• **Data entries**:
• • • • •

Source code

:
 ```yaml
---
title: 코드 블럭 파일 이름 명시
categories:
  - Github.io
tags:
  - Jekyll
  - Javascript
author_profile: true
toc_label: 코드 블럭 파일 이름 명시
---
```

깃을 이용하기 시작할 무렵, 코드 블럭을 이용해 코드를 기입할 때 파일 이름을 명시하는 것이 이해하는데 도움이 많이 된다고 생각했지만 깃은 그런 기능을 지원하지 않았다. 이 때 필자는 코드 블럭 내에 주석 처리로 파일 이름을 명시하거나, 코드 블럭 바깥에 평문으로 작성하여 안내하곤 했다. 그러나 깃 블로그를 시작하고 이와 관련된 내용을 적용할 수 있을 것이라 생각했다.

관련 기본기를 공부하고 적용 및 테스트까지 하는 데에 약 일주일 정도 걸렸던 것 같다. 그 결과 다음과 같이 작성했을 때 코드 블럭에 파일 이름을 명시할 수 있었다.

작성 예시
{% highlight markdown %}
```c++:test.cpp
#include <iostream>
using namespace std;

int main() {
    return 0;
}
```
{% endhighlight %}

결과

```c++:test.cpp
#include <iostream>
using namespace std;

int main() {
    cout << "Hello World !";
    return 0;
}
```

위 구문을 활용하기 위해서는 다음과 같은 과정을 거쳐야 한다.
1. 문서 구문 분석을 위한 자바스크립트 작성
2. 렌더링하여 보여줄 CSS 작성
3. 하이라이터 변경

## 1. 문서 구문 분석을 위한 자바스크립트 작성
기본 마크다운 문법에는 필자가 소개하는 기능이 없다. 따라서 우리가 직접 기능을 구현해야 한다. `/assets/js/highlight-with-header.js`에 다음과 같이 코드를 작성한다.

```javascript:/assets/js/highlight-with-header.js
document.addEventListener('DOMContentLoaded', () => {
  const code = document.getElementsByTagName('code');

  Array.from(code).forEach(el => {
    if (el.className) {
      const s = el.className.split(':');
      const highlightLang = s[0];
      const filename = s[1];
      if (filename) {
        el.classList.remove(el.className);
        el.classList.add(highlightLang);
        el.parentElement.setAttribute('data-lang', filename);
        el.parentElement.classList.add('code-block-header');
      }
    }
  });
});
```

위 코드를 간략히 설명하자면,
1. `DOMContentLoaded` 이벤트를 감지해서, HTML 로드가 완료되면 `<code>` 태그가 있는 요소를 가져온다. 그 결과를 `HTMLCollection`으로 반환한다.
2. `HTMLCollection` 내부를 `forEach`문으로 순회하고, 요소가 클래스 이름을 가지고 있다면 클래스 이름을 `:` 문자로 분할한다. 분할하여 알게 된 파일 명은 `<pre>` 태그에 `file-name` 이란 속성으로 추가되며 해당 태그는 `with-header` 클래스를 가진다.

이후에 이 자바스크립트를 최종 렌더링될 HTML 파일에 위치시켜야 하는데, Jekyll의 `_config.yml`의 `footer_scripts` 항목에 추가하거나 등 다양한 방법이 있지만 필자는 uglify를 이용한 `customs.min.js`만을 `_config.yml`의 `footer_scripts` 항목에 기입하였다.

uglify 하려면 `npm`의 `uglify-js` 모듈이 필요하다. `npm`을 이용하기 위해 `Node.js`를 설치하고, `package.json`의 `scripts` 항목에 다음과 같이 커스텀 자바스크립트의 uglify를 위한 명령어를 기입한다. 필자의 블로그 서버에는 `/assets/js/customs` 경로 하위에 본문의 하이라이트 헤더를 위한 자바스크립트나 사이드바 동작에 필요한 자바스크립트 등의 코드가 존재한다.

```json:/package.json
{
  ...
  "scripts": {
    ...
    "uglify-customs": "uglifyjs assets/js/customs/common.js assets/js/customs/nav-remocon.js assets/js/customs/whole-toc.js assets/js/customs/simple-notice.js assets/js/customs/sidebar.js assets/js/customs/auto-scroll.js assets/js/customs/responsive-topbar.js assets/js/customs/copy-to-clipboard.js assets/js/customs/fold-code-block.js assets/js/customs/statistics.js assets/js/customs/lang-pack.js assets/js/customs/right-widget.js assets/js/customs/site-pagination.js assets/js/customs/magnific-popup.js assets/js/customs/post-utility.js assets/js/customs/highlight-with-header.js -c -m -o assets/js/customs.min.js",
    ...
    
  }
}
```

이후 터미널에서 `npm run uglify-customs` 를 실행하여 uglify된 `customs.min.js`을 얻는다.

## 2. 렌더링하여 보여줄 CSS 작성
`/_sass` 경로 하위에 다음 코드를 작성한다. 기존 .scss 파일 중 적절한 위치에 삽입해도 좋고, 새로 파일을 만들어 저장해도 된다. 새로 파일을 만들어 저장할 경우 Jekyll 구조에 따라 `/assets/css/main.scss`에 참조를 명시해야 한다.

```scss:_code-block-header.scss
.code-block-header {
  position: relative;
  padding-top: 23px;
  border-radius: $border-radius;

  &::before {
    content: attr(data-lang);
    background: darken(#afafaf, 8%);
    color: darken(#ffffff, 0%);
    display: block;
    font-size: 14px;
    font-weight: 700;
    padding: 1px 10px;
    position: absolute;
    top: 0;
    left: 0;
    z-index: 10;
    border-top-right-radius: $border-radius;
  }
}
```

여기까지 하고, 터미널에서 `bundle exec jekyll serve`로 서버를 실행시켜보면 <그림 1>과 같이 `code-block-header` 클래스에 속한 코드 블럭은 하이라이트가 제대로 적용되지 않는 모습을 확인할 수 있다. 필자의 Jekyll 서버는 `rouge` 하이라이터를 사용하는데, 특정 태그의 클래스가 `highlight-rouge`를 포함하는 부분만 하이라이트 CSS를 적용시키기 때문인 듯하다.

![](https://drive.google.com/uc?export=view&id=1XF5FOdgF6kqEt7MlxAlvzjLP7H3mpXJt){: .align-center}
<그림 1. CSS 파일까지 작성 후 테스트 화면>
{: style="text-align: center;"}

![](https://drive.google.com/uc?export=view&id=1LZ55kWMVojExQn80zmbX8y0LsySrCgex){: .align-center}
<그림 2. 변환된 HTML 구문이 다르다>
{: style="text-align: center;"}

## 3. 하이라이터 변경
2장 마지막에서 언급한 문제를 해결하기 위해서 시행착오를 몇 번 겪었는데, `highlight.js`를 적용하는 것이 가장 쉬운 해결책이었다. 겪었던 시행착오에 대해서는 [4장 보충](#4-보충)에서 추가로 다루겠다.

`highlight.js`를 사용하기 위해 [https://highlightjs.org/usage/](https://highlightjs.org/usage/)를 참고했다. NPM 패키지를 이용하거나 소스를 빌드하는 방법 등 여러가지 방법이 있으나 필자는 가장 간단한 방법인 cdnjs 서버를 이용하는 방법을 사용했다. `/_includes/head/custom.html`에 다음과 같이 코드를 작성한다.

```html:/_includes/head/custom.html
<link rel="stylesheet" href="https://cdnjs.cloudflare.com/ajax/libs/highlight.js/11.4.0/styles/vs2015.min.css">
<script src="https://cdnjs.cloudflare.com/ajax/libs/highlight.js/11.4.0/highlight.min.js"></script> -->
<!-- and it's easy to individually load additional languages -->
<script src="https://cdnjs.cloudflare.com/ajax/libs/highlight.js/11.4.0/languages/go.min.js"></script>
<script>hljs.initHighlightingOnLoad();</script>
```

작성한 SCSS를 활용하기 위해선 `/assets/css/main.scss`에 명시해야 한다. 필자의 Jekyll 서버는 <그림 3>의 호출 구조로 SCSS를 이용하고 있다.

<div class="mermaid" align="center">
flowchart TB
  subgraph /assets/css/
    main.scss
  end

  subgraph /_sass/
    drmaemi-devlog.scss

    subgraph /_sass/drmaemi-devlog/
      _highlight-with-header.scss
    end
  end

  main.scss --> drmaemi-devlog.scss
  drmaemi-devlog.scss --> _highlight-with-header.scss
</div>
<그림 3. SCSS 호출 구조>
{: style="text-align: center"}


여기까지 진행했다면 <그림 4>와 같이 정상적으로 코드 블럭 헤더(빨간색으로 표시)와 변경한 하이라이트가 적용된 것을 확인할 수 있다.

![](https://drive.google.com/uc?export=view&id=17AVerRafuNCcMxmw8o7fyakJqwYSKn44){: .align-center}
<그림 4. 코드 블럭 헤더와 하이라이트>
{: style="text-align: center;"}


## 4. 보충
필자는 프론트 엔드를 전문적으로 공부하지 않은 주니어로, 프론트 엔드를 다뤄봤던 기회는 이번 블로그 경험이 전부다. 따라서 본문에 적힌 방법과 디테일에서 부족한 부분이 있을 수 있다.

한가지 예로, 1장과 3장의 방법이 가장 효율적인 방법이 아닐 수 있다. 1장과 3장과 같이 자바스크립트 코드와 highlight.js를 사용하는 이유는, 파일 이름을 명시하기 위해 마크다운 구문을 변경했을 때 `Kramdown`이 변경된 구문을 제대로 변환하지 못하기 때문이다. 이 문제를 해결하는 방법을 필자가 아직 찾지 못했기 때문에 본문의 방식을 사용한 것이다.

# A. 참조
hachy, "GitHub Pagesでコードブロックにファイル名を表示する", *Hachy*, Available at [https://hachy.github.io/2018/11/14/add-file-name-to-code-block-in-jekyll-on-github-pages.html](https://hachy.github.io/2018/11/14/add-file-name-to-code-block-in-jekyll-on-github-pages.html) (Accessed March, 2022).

• • • • •

• **Description of the task**: Please report all lines in the entries where "drive" appears.

• **Solution to this exercise**:
![](https://drive.google.com/uc?export=view&id=1XF5FOdgF6kqEt7MlxAlvzjLP7H3mpXJt){: .align-center}
![](https://drive.google.com/uc?export=view&id=1LZ55kWMVojExQn80zmbX8y0LsySrCgex){: .align-center}
![](https://drive.google.com/uc?export=view&id=17AVerRafuNCcMxmw8o7fyakJqwYSKn44){: .align-center}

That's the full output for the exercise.